▶ **PROBLEM REQUIREMENTS**
Across the entries below, determine how many lines include the word "assets". State only the resulting number.

[[ STORED DATA, beginning ]]

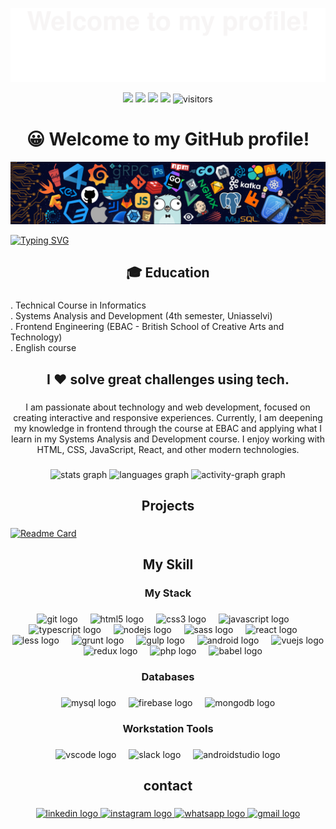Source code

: ![](assets/Bottom_up.svg)

<p align="center">
    <a href="https://github.com/MarceloBenites1985/MarceloBenites1985"><img src="https://img.shields.io/badge/status-updating-brightgreen.svg"></a>
    <a href="https://github.com/MarceloBenites1985/MarceloBenites1985/graphs/contributors"><img src="https://img.shields.io/github/contributors/MarceloBenites1985/MarceloBenites1985?color=blue"></a>
    <a href="https://github.com/MarceloBenites1985/MarceloBenites1985/stargazers"><img src="https://img.shields.io/github/stars/MarceloBenites1985/MarceloBenites1985.svg?logo=github"></a>
    <a href="https://github.com//MarceloBenites1985/MarceloBenites1985/network/members"><img src="https://img.shields.io/github/forks/MarceloBenites1985/MarceloBenites1985.svg?color=blue&logo=github"></a>
    <img src="https://visitor-badge.laobi.icu/badge?page_id=MarceloBenites1985.MarceloBenites1985" alt="visitors"/>   
</p>
<h1 align="center">😀 Welcome to my GitHub profile!</h1>

![](./src/header_.png)

[![Typing SVG](https://readme-typing-svg.herokuapp.com?color=%2336BCF7&center=true&vCenter=true&width=600&lines=Hi+there+👋,+I+am+Marcelo+Benites;+Welcome+to+My+Profile!;Always+learning+new+things+;Machine+learning+enthusiast+;Slack+community+member)](https://git.io/typing-svg)


###

<h2 align="center">🎓 Education</h2>

###

<p align="left">. Technical Course in Informatics<br>. Systems Analysis and Development (4th semester, Uniasselvi)<br>. Frontend Engineering (EBAC - British School of Creative Arts and Technology)<br> . English course</p>

###

<h2 align="center">I ❤️ solve great challenges using tech.</h2>

###

<p align="center">I am passionate about technology and web development, focused on creating interactive and responsive experiences. Currently, I am deepening my knowledge in frontend through the course at EBAC and applying what I learn in my Systems Analysis and Development course. I enjoy working with HTML, CSS, JavaScript, React, and other modern technologies.</p>

###

<div align="center">
  <img src="https://github-readme-stats.vercel.app/api?username=MarceloBenites1985&hide_title=false&hide_rank=false&show_icons=true&include_all_commits=true&count_private=true&disable_animations=false&theme=dracula&locale=en&hide_border=false&order=1" height="150" alt="stats graph"  />
  <img src="https://github-readme-stats.vercel.app/api/top-langs?username=MarceloBenites1985&locale=en&hide_title=false&layout=compact&card_width=320&langs_count=5&theme=dracula&hide_border=false&order=2" height="150" alt="languages graph"  />
  <img src="https://github-readme-activity-graph.vercel.app/graph?username=MarceloBenites1985&radius=16&theme=react&area=true&order=5" height="300" alt="activity-graph graph"  />
</div>
  


###

<h2 align="center">Projects</h2>

###

[![Readme Card](https://github-readme-stats.vercel.app/api/pin/?username=MarceloBenites1985&repo=rio_grande_do_sul&theme=dracula)](https://rio-grande-do-sul-nu.vercel.app/)



###

<h2 align="center">My Skill</h2>

###

<h3 align="center">My Stack</h3>

###

<div align="center">
  <img src="https://img.shields.io/badge/Git-F05032?logo=git&logoColor=white&style=for-the-badge" height="40" alt="git logo"  />
  <img width="12" />
  <img src="https://img.shields.io/badge/HTML5-E34F26?logo=html5&logoColor=white&style=for-the-badge" height="40" alt="html5 logo"  />
  <img width="12" />
  <img src="https://img.shields.io/badge/CSS3-1572B6?logo=css3&logoColor=white&style=for-the-badge" height="40" alt="css3 logo"  />
  <img width="12" />
  <img src="https://img.shields.io/badge/JavaScript-F7DF1E?logo=javascript&logoColor=black&style=for-the-badge" height="40" alt="javascript logo"  />
  <img width="12" />
  <img src="https://img.shields.io/badge/TypeScript-3178C6?logo=typescript&logoColor=white&style=for-the-badge" height="40" alt="typescript logo"  />
  <img width="12" />
  <img src="https://img.shields.io/badge/Node.js-339933?logo=nodedotjs&logoColor=white&style=for-the-badge" height="40" alt="nodejs logo"  />
  <img width="12" />
  <img src="https://img.shields.io/badge/Sass-CC6699?logo=sass&logoColor=black&style=for-the-badge" height="40" alt="sass logo"  />
  <img width="12" />
  <img src="https://img.shields.io/badge/React-61DAFB?logo=react&logoColor=black&style=for-the-badge" height="40" alt="react logo"  />
  <img width="12" />
  <img src="https://img.shields.io/badge/Less-1D365D?logo=less&logoColor=white&style=for-the-badge" height="40" alt="less logo"  />
  <img width="12" />
  <img src="https://img.shields.io/badge/Grunt-FAA918?logo=grunt&logoColor=black&style=for-the-badge" height="40" alt="grunt logo"  />
  <img width="12" />
  <img src="https://img.shields.io/badge/gulp-CF4647?logo=gulp&logoColor=white&style=for-the-badge" height="40" alt="gulp logo"  />
  <img width="12" />
  <img src="https://img.shields.io/badge/Android-3DDC84?logo=android&logoColor=black&style=for-the-badge" height="40" alt="android logo"  />
  <img width="12" />
  <img src="https://img.shields.io/badge/Vue.js-4FC08D?logo=vuedotjs&logoColor=black&style=for-the-badge" height="40" alt="vuejs logo"  />
  <img width="12" />
  <img src="https://img.shields.io/badge/Redux-764ABC?logo=redux&logoColor=white&style=for-the-badge" height="40" alt="redux logo"  />
  <img width="12" />
  <img src="https://img.shields.io/badge/PHP-777BB4?logo=php&logoColor=black&style=for-the-badge" height="40" alt="php logo"  />
  <img width="12" />
  <img src="https://img.shields.io/badge/Babel-F9DC3E?logo=babel&logoColor=black&style=for-the-badge" height="40" alt="babel logo"  />
</div>

###

<h3 align="center">Databases</h3>

###

<div align="center">
  <img src="https://img.shields.io/badge/MySQL-4479A1?logo=mysql&logoColor=white&style=for-the-badge" height="40" alt="mysql logo"  />
  <img width="12" />
  <img src="https://img.shields.io/badge/Firebase-FFCA28?logo=firebase&logoColor=black&style=for-the-badge" height="40" alt="firebase logo"  />
  <img width="12" />
  <img src="https://img.shields.io/badge/MongoDB-47A248?logo=mongodb&logoColor=white&style=for-the-badge" height="40" alt="mongodb logo"  />
</div>

###


<h3 align="center">Workstation Tools</h3>

###

<div align="center">
  <img src="https://img.shields.io/badge/Visual Studio Code-007ACC?logo=visualstudiocode&logoColor=white&style=for-the-badge" height="40" alt="vscode logo"  />
  <img width="12" />
  <img src="https://img.shields.io/badge/Slack-4A154B?logo=slack&logoColor=white&style=for-the-badge" height="40" alt="slack logo"  />
  <img width="12" />
  <img src="https://img.shields.io/badge/Android Studio-3DDC84?logo=androidstudio&logoColor=black&style=for-the-badge" height="40" alt="androidstudio logo"  />
</div>

###

<h2 align="center">contact</h2>

###

<div align="center">
  <a href="https://www.linkedin.com/in/marcelo-benites-2a2893168/" target="_blank">
    <img src="https://raw.githubusercontent.com/maurodesouza/profile-readme-generator/master/src/assets/icons/social/linkedin/default.svg" width="52" height="40" alt="linkedin logo"  />
  </a>
  <a href="https://www.instagram.com/marcelofelixbenites/" target="_blank">
    <img src="https://raw.githubusercontent.com/maurodesouza/profile-readme-generator/master/src/assets/icons/social/instagram/default.svg" width="52" height="40" alt="instagram logo"  />
  </a>
  <a href="https://bit.ly/4fad3tt" target="_blank">
    <img src="https://raw.githubusercontent.com/maurodesouza/profile-readme-generator/master/src/assets/icons/social/whatsapp/default.svg" width="52" height="40" alt="whatsapp logo"  />
  </a>
  <a href="https://mail.google.com/mail/marcelofelixbenites1985@gmail.com" target="_blank">
    <img src="https://raw.githubusercontent.com/maurodesouza/profile-readme-generator/master/src/assets/icons/social/gmail/default.svg" width="52" height="40" alt="gmail logo"  />
  </a>
</div>

###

[[ STORED DATA, end ]]

▶ **TASK OUTPUT**
5